**YOUR OBJECTIVE:**
Only one span of the listing below should come back. It runs from the line with "Параметр | Описание |" through the line with "Новинки документации в", and each of its lines must be reproduced exactly.

**GIVEN DATA:**
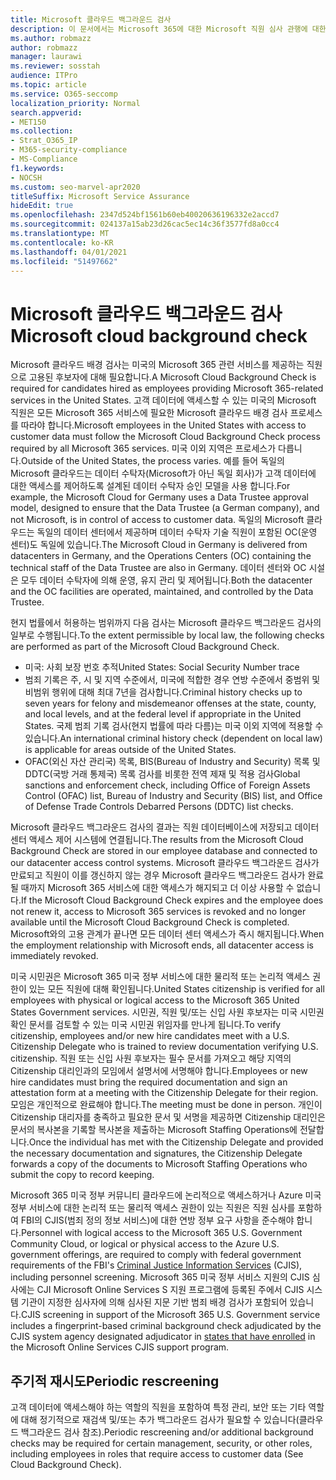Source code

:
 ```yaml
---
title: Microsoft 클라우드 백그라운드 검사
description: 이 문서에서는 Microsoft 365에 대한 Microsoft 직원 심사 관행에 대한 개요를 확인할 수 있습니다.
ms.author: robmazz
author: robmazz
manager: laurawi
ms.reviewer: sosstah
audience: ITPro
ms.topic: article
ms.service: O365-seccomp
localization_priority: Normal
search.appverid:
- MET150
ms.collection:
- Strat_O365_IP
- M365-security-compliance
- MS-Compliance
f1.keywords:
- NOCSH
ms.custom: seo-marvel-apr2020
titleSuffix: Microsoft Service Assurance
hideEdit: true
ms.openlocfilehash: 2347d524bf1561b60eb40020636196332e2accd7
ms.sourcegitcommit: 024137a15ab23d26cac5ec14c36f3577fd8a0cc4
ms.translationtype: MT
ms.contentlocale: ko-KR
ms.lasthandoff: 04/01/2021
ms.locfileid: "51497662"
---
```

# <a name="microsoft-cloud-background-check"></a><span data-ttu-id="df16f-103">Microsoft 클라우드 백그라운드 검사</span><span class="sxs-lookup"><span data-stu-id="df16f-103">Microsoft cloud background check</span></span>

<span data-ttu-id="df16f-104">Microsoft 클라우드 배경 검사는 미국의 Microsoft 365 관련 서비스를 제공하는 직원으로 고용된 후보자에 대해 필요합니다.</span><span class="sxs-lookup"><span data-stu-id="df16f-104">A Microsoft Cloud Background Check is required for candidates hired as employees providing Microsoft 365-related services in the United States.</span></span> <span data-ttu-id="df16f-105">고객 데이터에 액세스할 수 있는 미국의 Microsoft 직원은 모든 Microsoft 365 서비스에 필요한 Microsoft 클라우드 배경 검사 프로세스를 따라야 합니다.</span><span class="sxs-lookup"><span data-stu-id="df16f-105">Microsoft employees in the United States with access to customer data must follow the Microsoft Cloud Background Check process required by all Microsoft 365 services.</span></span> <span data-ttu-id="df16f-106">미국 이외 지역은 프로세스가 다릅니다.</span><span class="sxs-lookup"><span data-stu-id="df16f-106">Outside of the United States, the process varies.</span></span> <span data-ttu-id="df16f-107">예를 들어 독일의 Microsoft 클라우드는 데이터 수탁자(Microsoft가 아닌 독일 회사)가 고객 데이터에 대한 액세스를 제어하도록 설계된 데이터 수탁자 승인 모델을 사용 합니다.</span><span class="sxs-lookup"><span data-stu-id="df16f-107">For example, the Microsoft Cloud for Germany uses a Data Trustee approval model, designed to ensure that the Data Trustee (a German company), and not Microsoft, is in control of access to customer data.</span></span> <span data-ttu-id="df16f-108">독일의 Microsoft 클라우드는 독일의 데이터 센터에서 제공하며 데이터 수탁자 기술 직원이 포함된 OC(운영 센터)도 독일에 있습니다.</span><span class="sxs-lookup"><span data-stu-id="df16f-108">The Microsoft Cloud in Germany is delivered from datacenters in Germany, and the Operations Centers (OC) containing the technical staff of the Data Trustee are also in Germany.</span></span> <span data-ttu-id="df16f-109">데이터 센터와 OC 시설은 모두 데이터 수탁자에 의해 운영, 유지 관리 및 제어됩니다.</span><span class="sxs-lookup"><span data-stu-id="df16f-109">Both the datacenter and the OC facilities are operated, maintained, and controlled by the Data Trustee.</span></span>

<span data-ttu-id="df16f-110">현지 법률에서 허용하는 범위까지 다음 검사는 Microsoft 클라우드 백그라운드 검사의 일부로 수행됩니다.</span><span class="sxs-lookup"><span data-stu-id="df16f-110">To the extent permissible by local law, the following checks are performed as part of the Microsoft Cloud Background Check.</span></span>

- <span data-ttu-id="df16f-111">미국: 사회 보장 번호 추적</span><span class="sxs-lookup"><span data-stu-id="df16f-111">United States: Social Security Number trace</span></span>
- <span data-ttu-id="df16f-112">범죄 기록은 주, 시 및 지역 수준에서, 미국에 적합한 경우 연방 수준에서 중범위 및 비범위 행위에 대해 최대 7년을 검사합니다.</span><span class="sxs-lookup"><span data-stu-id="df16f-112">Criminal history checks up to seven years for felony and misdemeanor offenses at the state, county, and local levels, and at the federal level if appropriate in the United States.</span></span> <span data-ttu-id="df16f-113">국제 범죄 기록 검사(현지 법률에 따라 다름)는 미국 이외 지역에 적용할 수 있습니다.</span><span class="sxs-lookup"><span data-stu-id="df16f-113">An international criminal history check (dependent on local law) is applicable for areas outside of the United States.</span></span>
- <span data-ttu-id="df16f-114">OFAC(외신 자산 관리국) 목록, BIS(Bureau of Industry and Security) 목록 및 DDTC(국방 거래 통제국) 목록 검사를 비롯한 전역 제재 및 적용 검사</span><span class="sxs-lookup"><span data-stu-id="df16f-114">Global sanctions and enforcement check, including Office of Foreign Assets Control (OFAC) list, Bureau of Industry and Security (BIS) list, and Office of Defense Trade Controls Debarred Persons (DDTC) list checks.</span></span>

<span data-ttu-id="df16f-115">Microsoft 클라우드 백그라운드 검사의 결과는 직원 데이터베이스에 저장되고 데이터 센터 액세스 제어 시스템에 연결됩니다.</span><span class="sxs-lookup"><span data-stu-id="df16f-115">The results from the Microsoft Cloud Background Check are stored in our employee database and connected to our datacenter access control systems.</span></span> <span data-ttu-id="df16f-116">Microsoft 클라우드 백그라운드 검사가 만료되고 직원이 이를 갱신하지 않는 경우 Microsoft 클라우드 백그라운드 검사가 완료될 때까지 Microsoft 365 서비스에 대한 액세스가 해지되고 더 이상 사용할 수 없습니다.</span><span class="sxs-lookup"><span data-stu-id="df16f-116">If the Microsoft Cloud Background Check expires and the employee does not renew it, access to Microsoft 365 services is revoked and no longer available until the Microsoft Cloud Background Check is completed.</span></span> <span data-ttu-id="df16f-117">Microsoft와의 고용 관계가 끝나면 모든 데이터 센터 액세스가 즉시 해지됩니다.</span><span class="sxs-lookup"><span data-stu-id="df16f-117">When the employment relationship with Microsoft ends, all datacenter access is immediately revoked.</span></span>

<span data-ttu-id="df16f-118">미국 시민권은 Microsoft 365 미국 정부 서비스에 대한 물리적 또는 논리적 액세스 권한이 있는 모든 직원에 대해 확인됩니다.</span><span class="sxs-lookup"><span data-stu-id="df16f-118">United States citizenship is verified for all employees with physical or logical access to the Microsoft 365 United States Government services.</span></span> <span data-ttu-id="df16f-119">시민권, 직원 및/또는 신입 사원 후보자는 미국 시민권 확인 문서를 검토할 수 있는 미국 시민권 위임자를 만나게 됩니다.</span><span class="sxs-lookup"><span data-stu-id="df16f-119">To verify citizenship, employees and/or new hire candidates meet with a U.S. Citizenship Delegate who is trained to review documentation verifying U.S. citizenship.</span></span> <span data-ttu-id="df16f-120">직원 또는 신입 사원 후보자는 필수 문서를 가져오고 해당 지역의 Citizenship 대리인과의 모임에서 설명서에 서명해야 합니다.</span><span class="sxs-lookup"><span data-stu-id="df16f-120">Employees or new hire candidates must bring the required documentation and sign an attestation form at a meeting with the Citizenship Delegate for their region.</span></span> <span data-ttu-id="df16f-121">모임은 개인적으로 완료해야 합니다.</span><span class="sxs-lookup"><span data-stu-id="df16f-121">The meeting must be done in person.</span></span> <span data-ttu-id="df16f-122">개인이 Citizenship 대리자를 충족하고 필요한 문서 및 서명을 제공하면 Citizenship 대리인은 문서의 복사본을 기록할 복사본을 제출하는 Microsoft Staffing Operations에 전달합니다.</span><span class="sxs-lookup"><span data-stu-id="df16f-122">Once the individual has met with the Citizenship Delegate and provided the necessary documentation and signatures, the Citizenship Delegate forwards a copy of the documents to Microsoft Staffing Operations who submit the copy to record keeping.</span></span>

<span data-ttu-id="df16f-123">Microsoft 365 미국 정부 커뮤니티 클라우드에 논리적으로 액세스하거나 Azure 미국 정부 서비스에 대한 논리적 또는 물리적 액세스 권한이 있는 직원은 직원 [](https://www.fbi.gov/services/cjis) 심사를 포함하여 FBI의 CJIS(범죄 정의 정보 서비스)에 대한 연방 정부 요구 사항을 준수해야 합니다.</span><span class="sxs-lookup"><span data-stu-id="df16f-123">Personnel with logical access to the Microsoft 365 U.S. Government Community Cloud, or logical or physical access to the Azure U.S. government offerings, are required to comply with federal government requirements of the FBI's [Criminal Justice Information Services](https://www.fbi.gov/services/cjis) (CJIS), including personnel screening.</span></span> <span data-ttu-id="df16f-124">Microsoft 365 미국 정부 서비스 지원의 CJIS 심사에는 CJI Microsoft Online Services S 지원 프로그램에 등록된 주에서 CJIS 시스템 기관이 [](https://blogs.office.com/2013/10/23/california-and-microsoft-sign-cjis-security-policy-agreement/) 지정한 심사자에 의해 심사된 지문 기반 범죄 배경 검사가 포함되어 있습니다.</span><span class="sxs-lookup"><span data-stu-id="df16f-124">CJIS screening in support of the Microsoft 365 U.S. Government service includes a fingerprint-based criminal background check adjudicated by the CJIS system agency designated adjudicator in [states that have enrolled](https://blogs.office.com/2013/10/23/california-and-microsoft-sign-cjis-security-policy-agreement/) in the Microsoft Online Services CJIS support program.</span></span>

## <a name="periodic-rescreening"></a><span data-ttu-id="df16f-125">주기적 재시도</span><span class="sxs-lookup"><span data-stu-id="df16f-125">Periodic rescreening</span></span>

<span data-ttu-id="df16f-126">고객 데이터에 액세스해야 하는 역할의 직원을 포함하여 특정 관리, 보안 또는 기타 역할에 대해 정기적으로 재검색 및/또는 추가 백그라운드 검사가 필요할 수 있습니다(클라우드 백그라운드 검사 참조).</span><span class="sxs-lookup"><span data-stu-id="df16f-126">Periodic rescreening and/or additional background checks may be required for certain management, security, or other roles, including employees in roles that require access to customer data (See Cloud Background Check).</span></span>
--
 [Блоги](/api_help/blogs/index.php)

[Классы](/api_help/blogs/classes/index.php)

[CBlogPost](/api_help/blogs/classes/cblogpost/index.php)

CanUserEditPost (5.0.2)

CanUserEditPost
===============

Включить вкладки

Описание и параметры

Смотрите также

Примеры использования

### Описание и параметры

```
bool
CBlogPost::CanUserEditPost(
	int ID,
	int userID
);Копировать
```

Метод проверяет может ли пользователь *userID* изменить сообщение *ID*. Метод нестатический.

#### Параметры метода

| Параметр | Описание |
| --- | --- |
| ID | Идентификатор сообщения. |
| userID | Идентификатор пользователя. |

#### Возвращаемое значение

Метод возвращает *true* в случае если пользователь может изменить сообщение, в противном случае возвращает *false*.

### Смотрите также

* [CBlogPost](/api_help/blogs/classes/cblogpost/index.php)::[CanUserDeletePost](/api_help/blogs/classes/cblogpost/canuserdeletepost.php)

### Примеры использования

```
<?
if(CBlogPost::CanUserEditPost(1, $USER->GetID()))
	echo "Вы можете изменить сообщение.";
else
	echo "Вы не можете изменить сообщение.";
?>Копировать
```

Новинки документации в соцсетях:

**EXERCISE SOLUTION:**
| Параметр | Описание |
| --- | --- |
| ID | Идентификатор сообщения. |
| userID | Идентификатор пользователя. |

#### Возвращаемое значение

Метод возвращает *true* в случае если пользователь может изменить сообщение, в противном случае возвращает *false*.

### Смотрите также

* [CBlogPost](/api_help/blogs/classes/cblogpost/index.php)::[CanUserDeletePost](/api_help/blogs/classes/cblogpost/canuserdeletepost.php)

### Примеры использования

```
<?
if(CBlogPost::CanUserEditPost(1, $USER->GetID()))
	echo "Вы можете изменить сообщение.";
else
	echo "Вы не можете изменить сообщение.";
?>Копировать
```

Новинки документации в соцсетях:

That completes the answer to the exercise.